# TASK OBJECTIVE:
An exact, complete copy of the data that follows is needed.

++++ DATA FOR ANALYSIS

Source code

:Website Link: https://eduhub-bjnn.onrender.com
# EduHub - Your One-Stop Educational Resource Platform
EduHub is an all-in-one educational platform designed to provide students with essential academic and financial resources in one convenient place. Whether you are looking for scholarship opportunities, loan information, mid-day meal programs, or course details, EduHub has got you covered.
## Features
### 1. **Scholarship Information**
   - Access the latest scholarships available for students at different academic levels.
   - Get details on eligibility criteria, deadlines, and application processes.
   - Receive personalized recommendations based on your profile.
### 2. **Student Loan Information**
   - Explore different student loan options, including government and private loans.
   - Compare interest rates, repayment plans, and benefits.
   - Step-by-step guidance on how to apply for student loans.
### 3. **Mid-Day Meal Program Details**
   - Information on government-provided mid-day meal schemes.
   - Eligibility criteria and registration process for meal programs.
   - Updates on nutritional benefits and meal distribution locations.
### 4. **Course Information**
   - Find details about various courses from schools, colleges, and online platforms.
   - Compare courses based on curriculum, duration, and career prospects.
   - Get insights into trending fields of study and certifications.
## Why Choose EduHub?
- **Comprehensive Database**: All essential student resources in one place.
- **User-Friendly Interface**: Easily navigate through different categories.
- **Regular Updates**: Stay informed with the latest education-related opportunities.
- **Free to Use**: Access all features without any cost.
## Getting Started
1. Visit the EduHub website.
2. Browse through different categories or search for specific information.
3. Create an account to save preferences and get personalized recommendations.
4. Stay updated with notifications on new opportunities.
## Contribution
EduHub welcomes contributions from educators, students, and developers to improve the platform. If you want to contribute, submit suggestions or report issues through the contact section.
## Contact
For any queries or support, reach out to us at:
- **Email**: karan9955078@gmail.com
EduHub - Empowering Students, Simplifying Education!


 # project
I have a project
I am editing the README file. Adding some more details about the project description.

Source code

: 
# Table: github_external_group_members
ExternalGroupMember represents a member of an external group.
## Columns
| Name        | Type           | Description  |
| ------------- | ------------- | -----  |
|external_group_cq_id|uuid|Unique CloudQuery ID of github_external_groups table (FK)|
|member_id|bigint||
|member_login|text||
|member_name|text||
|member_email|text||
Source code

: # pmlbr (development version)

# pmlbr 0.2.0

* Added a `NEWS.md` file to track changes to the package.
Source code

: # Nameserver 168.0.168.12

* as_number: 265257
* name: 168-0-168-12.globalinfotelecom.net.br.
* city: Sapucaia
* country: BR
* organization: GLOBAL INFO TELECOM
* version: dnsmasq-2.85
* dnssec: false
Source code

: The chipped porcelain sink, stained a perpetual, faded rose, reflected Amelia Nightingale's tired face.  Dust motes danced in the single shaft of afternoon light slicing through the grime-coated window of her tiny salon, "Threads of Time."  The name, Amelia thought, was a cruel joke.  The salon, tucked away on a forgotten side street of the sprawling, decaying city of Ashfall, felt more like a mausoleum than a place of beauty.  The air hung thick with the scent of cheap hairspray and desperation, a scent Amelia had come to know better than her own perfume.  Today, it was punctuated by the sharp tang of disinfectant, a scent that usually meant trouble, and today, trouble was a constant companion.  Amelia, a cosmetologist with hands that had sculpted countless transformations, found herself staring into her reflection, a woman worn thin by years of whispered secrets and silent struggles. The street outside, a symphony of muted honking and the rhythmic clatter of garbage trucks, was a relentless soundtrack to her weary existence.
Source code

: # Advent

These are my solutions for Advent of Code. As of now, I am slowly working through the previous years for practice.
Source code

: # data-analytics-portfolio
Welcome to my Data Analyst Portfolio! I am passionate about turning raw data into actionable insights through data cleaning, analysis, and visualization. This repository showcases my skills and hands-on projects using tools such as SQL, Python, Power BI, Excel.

++++++++

# OUTPUT OF THE EXERCISE:
Source code

:Website Link: https://eduhub-bjnn.onrender.com
# EduHub - Your One-Stop Educational Resource Platform
EduHub is an all-in-one educational platform designed to provide students with essential academic and financial resources in one convenient place. Whether you are looking for scholarship opportunities, loan information, mid-day meal programs, or course details, EduHub has got you covered.
## Features
### 1. **Scholarship Information**
   - Access the latest scholarships available for students at different academic levels.
   - Get details on eligibility criteria, deadlines, and application processes.
   - Receive personalized recommendations based on your profile.
### 2. **Student Loan Information**
   - Explore different student loan options, including government and private loans.
   - Compare interest rates, repayment plans, and benefits.
   - Step-by-step guidance on how to apply for student loans.
### 3. **Mid-Day Meal Program Details**
   - Information on government-provided mid-day meal schemes.
   - Eligibility criteria and registration process for meal programs.
   - Updates on nutritional benefits and meal distribution locations.
### 4. **Course Information**
   - Find details about various courses from schools, colleges, and online platforms.
   - Compare courses based on curriculum, duration, and career prospects.
   - Get insights into trending fields of study and certifications.
## Why Choose EduHub?
- **Comprehensive Database**: All essential student resources in one place.
- **User-Friendly Interface**: Easily navigate through different categories.
- **Regular Updates**: Stay informed with the latest education-related opportunities.
- **Free to Use**: Access all features without any cost.
## Getting Started
1. Visit the EduHub website.
2. Browse through different categories or search for specific information.
3. Create an account to save preferences and get personalized recommendations.
4. Stay updated with notifications on new opportunities.
## Contribution
EduHub welcomes contributions from educators, students, and developers to improve the platform. If you want to contribute, submit suggestions or report issues through the contact section.
## Contact
For any queries or support, reach out to us at:
- **Email**: karan9955078@gmail.com
EduHub - Empowering Students, Simplifying Education!


 # project
I have a project
I am editing the README file. Adding some more details about the project description.

Source code

: 
# Table: github_external_group_members
ExternalGroupMember represents a member of an external group.
## Columns
| Name        | Type           | Description  |
| ------------- | ------------- | -----  |
|external_group_cq_id|uuid|Unique CloudQuery ID of github_external_groups table (FK)|
|member_id|bigint||
|member_login|text||
|member_name|text||
|member_email|text||
Source code

: # pmlbr (development version)

# pmlbr 0.2.0

* Added a `NEWS.md` file to track changes to the package.
Source code

: # Nameserver 168.0.168.12

* as_number: 265257
* name: 168-0-168-12.globalinfotelecom.net.br.
* city: Sapucaia
* country: BR
* organization: GLOBAL INFO TELECOM
* version: dnsmasq-2.85
* dnssec: false
Source code

: The chipped porcelain sink, stained a perpetual, faded rose, reflected Amelia Nightingale's tired face.  Dust motes danced in the single shaft of afternoon light slicing through the grime-coated window of her tiny salon, "Threads of Time."  The name, Amelia thought, was a cruel joke.  The salon, tucked away on a forgotten side street of the sprawling, decaying city of Ashfall, felt more like a mausoleum than a place of beauty.  The air hung thick with the scent of cheap hairspray and desperation, a scent Amelia had come to know better than her own perfume.  Today, it was punctuated by the sharp tang of disinfectant, a scent that usually meant trouble, and today, trouble was a constant companion.  Amelia, a cosmetologist with hands that had sculpted countless transformations, found herself staring into her reflection, a woman worn thin by years of whispered secrets and silent struggles. The street outside, a symphony of muted honking and the rhythmic clatter of garbage trucks, was a relentless soundtrack to her weary existence.
Source code

: # Advent

These are my solutions for Advent of Code. As of now, I am slowly working through the previous years for practice.
Source code

: # data-analytics-portfolio
Welcome to my Data Analyst Portfolio! I am passionate about turning raw data into actionable insights through data cleaning, analysis, and visualization. This repository showcases my skills and hands-on projects using tools such as SQL, Python, Power BI, Excel.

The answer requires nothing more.